Parametric and nonparametric methods for confidence intervals and sample size planning for win probability in parallel-group randomized trials with Likert item and Likert scale data.

Abstract

Data on the Likert scale are ubiquitous in medical research, including randomized trials. Statistical analysis of such data may be conducted using the means of raw scores or the rank information of the scores. In the context of parallel-group randomized trials, we quantify treatment effects by the probability that a subject in the treatment group has a better score than (or a win over) a subject in the control group. Asymptotic parametric and nonparametric confidence intervals for this win probability and associated sample size formulas are derived for studies with only follow-up scores, and those with both baseline and follow-up measurements.

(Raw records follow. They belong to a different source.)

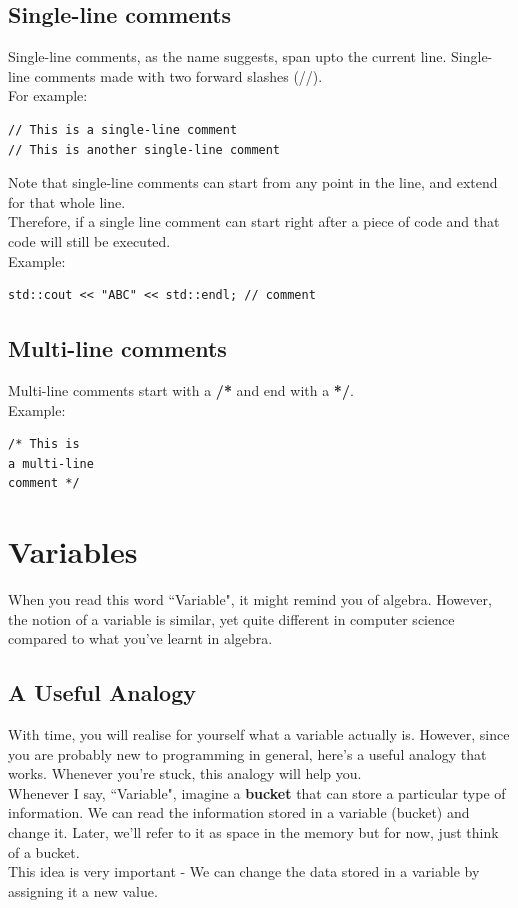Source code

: \documentclass[letterpaper, 12pt]{book}
\begin{document}
\subsection{Single-line comments}
Single-line comments, as the name suggests, span upto the current line. Single-line comments made with two forward slashes (//).\\
For example:
\begin{lstlisting}
// This is a single-line comment
// This is another single-line comment
\end{lstlisting}
Note that single-line comments can start from any point in the line, and extend for that whole line.\\
Therefore, if a single line comment can start right after a piece of code and that code will still be executed.\\
Example:
\begin{lstlisting}
std::cout << "ABC" << std::endl; // comment 
\end{lstlisting}
\subsection{Multi-line comments}
Multi-line comments start with a \textbf{/*} and end with a \textbf{*/}.\\
Example:
\begin{lstlisting}
/* This is
a multi-line
comment */
\end{lstlisting}
\section{Variables}
When you read this word ``Variable", it might remind you of algebra. However, the notion of a variable is similar, yet quite different in computer science compared to what you've learnt in algebra.\\
\subsection{A Useful Analogy}
With time, you will realise for yourself what a variable actually is. However, since you are probably new to programming in general, here's a useful analogy that works. Whenever you're stuck, this analogy will help you.\\
Whenever I say, ``Variable", imagine a \textbf{bucket} that can store a particular type of information. We can read the information stored in a variable (bucket) and change it. Later, we'll refer to it as space in the memory but for now, just think of a bucket.\\
This idea is very important - We can change the data stored in a variable by assigning it a new value.
\end{document}
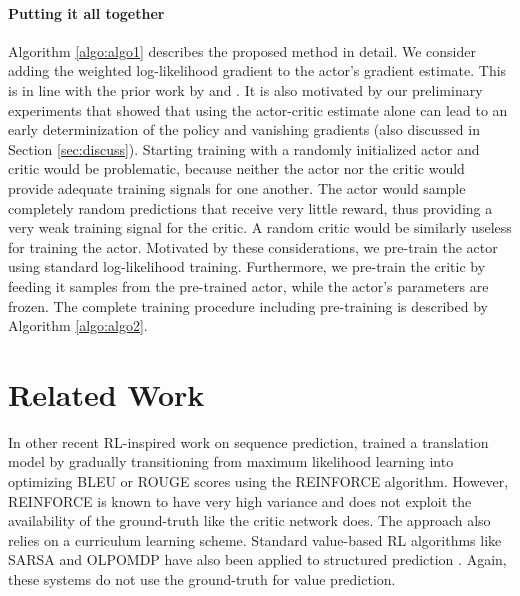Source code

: \documentclass{article} \usepackage{iclr2017_conference,times}
\begin{document}
\paragraph{Putting it all together}

Algorithm \ref{algo:algo1} describes the proposed method in detail.
We consider adding the weighted
log-likelihood gradient to the actor's gradient estimate. This is in line with
the prior work by \citep{ranzato2015sequence} and \citep{shen2015minimum}. It is
also motivated by our preliminary experiments that showed that using the
actor-critic estimate alone can lead to an early determinization of the policy
and vanishing gradients (also discussed in Section \ref{sec:discuss}).
Starting training with a randomly initialized actor and critic would be
problematic,
 because neither the actor nor the critic would provide adequate
training signals for one another.
 The actor would sample completely random
predictions that receive very little reward,
 thus providing a very weak
training signal for the critic.
 A random critic would be similarly useless
for training the actor. Motivated by these considerations, 
 we pre-train the
actor using standard log-likelihood training. Furthermore, we
 pre-train the
critic by feeding it samples from the pre-trained actor, while the actor's
parameters are frozen. The complete training procedure including pre-training
is described by Algorithm \ref{algo:algo2}.


\section{Related Work}

In other recent RL-inspired work on sequence prediction, \citet{ranzato2015sequence}
trained a translation model 
by gradually transitioning from maximum likelihood learning into
optimizing BLEU or ROUGE scores using the REINFORCE algorithm.
However, REINFORCE is known to have very high variance
and does not exploit the availability of the ground-truth like the critic
network does. The approach also relies on a curriculum learning scheme.
Standard value-based RL algorithms like SARSA and OLPOMDP have also been applied to structured
prediction \citep{maes2009structured}. Again, these systems do not
use the ground-truth for value prediction.
\end{document}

We assessed the performance of both the parametric and nonparametric approaches using simulation studies based on real studies with Likert item and Likert scale data. The simulation results demonstrate that even without baseline adjustment, the parametric methods did not perform well, in terms of bias, interval coverage percentage, balance of tail error, and assurance of achieving a pre-specified precision. In contrast, the nonparametric approach performed very well for both the unadjusted and adjusted win probability. We illustrate the methods with two examples: one using Likert item data and the other using Like scale data. We conclude that non-parametric methods are preferable for two-group randomization trials with Likert data. Illustrative SAS code for the nonparametric approach using existing procedures is provided.